■ HOW TO COMPLETE THIS TASK: Exclude every picture and return the remaining entries below verbatim.

»»

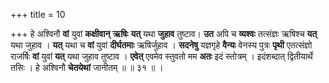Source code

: +++
title = 10

+++
हे अश्विनौ **वां** युवां **कक्षीवान्** **ऋषिः** **यत्** यथा **जुहाव** तुष्टाव। **उत** अपि च **व्यश्वः** तत्संज्ञः ऋषिश्च **यत्** यथा जुहाव । **यत्** यथा च **वां** युवां **दीर्घतमाः** ऋषिर्जुहाव । **सदनेषु** यज्ञगृहे **वैन्यः** वेनस्य पुत्रः **पृथी** एतत्संज्ञो राजर्षिः **वां** युवां **यत्** यथा जुहाव तुष्टाव । **एवेत्** एवमेव स्तुवतो मम **अतः** इदं स्तोत्रम् । इदंशब्दात् द्वितीयार्थे तसिः । हे अश्विनौ **चेतयेथां** जानीतम् ॥ ॥ ३१ ॥ ।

««

■ WRITTEN SOLUTION:
Source code

: +++
title = 10

+++
हे अश्विनौ **वां** युवां **कक्षीवान्** **ऋषिः** **यत्** यथा **जुहाव** तुष्टाव। **उत** अपि च **व्यश्वः** तत्संज्ञः ऋषिश्च **यत्** यथा जुहाव । **यत्** यथा च **वां** युवां **दीर्घतमाः** ऋषिर्जुहाव । **सदनेषु** यज्ञगृहे **वैन्यः** वेनस्य पुत्रः **पृथी** एतत्संज्ञो राजर्षिः **वां** युवां **यत्** यथा जुहाव तुष्टाव । **एवेत्** एवमेव स्तुवतो मम **अतः** इदं स्तोत्रम् । इदंशब्दात् द्वितीयार्थे तसिः । हे अश्विनौ **चेतयेथां** जानीतम् ॥ ॥ ३१ ॥ ।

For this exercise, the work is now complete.